# Exercise data
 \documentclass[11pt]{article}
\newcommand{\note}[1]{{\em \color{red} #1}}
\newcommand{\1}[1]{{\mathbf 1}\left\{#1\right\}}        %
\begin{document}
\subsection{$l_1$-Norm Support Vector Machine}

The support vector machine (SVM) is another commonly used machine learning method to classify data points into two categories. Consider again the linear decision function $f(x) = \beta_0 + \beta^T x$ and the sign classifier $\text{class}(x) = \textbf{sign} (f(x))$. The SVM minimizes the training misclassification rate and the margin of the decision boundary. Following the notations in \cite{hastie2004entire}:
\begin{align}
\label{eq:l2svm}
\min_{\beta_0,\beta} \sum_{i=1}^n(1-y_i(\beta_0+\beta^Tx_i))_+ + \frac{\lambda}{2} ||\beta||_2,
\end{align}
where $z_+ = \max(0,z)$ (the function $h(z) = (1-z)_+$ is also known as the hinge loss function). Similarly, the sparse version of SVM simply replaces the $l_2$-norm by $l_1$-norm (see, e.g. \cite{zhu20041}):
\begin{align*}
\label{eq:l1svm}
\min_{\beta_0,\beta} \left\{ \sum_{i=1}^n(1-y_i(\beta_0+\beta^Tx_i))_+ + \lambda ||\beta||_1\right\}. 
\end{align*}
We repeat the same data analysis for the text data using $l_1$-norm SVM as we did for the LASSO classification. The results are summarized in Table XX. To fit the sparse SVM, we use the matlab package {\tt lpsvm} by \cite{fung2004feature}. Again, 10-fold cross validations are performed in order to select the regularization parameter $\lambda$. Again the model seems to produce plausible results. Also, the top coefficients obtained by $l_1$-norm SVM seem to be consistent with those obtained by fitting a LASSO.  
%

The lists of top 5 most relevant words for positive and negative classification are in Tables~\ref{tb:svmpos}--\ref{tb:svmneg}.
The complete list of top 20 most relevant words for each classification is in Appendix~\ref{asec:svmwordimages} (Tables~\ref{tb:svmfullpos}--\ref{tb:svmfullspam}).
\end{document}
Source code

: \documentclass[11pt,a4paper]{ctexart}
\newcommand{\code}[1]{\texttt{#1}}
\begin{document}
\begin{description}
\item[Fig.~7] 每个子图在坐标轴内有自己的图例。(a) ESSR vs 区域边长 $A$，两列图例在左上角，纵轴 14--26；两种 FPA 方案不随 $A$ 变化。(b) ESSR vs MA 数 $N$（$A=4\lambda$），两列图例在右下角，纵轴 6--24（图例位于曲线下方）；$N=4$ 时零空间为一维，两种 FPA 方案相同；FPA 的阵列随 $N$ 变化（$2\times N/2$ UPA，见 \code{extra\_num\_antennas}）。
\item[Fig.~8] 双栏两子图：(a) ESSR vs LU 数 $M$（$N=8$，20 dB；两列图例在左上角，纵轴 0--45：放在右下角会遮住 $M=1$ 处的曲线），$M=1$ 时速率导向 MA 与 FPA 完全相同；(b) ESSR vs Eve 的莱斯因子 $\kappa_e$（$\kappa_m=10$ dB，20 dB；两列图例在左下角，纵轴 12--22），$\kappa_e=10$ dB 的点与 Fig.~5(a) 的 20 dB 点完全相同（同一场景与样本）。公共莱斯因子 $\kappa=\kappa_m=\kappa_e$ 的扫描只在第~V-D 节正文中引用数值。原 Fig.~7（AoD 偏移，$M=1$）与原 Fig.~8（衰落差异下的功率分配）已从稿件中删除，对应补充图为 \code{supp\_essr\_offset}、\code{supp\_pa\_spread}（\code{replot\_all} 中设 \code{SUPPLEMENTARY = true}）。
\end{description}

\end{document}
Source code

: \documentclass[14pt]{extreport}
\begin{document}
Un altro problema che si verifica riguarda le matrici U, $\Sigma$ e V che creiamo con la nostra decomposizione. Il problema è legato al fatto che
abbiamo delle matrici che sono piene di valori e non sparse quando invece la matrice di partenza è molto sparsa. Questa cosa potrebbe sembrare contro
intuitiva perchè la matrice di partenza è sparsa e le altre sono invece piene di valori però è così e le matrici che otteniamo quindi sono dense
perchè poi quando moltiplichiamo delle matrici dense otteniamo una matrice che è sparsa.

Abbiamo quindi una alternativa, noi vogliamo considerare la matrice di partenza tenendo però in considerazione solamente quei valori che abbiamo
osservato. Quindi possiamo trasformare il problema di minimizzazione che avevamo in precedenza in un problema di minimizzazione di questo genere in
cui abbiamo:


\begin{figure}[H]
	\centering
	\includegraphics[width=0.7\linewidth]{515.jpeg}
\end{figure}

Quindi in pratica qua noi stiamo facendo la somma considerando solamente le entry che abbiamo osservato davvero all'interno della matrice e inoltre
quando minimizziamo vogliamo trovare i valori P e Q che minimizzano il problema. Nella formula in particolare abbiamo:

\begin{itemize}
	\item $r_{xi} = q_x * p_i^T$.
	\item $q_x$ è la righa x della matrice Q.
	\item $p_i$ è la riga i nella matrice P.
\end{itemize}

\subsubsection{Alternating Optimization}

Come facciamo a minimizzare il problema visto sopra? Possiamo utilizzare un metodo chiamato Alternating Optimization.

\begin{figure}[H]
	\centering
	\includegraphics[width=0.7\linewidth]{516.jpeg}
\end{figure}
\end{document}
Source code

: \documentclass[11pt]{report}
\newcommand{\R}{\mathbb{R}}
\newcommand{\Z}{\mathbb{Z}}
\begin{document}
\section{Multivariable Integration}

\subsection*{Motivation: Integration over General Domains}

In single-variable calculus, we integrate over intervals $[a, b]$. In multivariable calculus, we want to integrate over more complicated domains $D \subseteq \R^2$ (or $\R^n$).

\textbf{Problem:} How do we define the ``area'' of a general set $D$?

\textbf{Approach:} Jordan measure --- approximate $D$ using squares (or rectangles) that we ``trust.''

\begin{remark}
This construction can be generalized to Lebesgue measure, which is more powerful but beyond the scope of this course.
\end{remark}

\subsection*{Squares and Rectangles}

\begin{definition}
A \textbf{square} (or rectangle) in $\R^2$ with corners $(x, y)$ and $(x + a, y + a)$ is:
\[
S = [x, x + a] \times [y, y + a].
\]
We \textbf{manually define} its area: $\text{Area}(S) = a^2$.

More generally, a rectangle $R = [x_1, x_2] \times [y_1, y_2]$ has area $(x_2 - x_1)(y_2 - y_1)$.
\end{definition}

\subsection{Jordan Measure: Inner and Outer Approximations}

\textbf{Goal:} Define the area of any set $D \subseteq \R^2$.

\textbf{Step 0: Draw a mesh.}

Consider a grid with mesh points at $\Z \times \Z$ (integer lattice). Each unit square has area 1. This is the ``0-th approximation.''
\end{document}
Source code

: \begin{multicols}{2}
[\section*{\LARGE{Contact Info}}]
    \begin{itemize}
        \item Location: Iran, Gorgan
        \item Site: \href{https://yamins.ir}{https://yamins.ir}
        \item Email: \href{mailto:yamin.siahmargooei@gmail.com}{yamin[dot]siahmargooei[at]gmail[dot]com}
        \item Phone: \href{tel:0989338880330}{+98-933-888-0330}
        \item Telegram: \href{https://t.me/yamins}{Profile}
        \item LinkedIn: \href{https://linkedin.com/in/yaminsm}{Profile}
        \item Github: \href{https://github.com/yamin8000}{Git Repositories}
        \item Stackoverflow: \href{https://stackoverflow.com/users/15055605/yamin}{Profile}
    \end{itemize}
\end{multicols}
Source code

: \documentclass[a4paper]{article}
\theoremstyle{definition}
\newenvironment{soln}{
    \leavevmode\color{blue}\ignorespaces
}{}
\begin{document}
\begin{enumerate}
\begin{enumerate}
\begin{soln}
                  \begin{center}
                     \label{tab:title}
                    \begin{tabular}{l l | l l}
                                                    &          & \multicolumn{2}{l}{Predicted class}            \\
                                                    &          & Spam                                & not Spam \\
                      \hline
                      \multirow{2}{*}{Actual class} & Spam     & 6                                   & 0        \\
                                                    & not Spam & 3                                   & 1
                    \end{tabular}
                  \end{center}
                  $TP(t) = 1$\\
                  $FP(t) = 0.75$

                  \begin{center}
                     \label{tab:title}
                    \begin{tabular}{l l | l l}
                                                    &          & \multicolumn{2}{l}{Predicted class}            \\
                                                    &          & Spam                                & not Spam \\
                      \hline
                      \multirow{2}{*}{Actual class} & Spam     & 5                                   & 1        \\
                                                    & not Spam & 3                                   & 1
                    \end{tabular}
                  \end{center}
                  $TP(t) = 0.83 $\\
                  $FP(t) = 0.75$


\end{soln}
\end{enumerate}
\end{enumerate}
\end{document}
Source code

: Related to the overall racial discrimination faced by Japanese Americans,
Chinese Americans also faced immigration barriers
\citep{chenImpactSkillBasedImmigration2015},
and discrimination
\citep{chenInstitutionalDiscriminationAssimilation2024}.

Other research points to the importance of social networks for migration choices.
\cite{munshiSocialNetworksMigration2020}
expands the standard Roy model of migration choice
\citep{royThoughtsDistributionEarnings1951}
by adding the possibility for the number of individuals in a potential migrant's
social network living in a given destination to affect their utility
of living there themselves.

# Directions
Pull every line containing "using" out of the records.

# Result for this task
We repeat the same data analysis for the text data using $l_1$-norm SVM as we did for the LASSO classification. The results are summarized in Table XX. To fit the sparse SVM, we use the matlab package {\tt lpsvm} by \cite{fung2004feature}. Again, 10-fold cross validations are performed in order to select the regularization parameter $\lambda$. Again the model seems to produce plausible results. Also, the top coefficients obtained by $l_1$-norm SVM seem to be consistent with those obtained by fitting a LASSO.  
\textbf{Approach:} Jordan measure --- approximate $D$ using squares (or rectangles) that we ``trust.''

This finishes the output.